Die Radarstaffelung muss mindestens 2,5 NM (Nautische Meile oder auch Seemeile) im Endanflug betragen – ansonsten 3 NM. Voraussetzung dabei ist, dass keine schwerere Kategorie vor einer leichteren fliegt. Erlaubt ist also die Anflugfolge: L-L, M-M, L-M, L-H, M-H. Bei heavy hinter heavy (H-H) muss ein Abstand von 4 NM eingehalten werden.
Allgemein gelten in Deutschland und in Österreich folgende Werte für Radarstaffelung zwischen zwei Flugzeugen:
- Der Abstand in gleicher Höhe ist 3 NM in der Nähe der Flughäfen und 5 NM auf der Strecke (Lateralstaffelung) groß.
- Der Höhenabstand beträgt generell 1000 ft. Er wird ab Flugfläche 290 auf 2000 ft. erhöht (Vertikalstaffelung). Von der 2000 ft. Staffelung in größeren Flughöhen wird dank verbesserter Technik und zwecks besserer Auslastung des überfüllten Luftraumes zunehmend wieder Abstand genommen (Reduced Vertical Separation Minimum).
Wirbelschleppenstaffelung
Da Wirbelschleppen vor allem von der Flugzeugmasse abhängig sind, bedeutet dies für die Lotsen, dass sie einen erhöhten Abstand einhalten müssen, wenn ein schweres Flugzeug vor einem leichten herfliegt. So ist zwischen einem Jumbo und einer Cessna 172 ein Abstand von mindestens 6 NM einzuhalten, während ungefähr gleich große Flugzeuge nur 3 NM Abstand einhalten sollten.
Zwei Flugzeuge der Gewichtskategorie heavy (H-H) müssen wegen der Wirbelschleppen einen Minimalabstand von 4 NM einhalten.

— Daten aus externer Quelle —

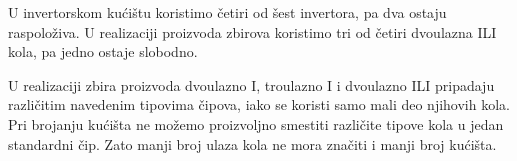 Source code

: 
U invertorskom kućištu koristimo četiri od šest invertora, pa dva ostaju raspoloživa. U realizaciji proizvoda zbirova koristimo tri od četiri dvoulazna ILI kola, pa jedno ostaje slobodno.

U realizaciji zbira proizvoda dvoulazno I, troulazno I i dvoulazno ILI pripadaju različitim navedenim tipovima čipova, iako se koristi samo mali deo njihovih kola. Pri brojanju kućišta ne možemo proizvoljno smestiti različite tipove kola u jedan standardni čip. Zato manji broj ulaza kola ne mora značiti i manji broj kućišta.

- light hinter medium → 5 NM (M-L)
- medium hinter heavy → 5 NM (H-M)
- light hinter heavy → 6 NM (H-L)
Eigenverantwortliche Staffelung
Eigenverantwortung unter VFR
Piloten, die unter VFR-Regeln operieren, haben in Abhängigkeit vom beflogenen Luftraum die Verpflichtung, ihre Staffelung selbständig sicherzustellen. Bei kontrolliertem VFR wird die Staffelung gegebenenfalls wieder durch die Flugverkehrskontrollstelle hergestellt. Dies passiert meist dann, wenn sich VFR-Flieger in Bereichen befinden, wo auch Flugzeuge unter IFR-Regeln unterwegs sein können, z. B. An- und Abfluggebiete von Flughäfen.
Eigenverantwortung unter IFR
Der Fluglotse kann die Staffelungsverpflichtung auf den Luftfahrzeugführer (Pilot) während eines Fluges unter IFR-Regeln übertragen, wenn dieser damit einverstanden ist. Bevor ihm die Verantwortung für die Staffelung (delegation of separation) übergeben wird, wird im Vorfeld durch die Flugverkehrskontrollstelle ermittelt, ob der Pilot das andere Flugzeug sehen kann. Der Pilot darf dann während der Tageszeit (zwischen Sonnenaufgang und Sonnenuntergang) und bei guter Sicht (lokal definiert durch Flugwetterdienste) den Mindestabstand auf eigene Verantwortung unterschreiten, womit die Zahl der sich gleichzeitig im Luftraum (Kontrollzone des Flughafens, Luftstraße, etc.) befindlichen Flugzeuge erhöht werden kann. Man kann dies während Stoßzeiten in den Kontrollzonen großer Verkehrsflughäfen beobachten.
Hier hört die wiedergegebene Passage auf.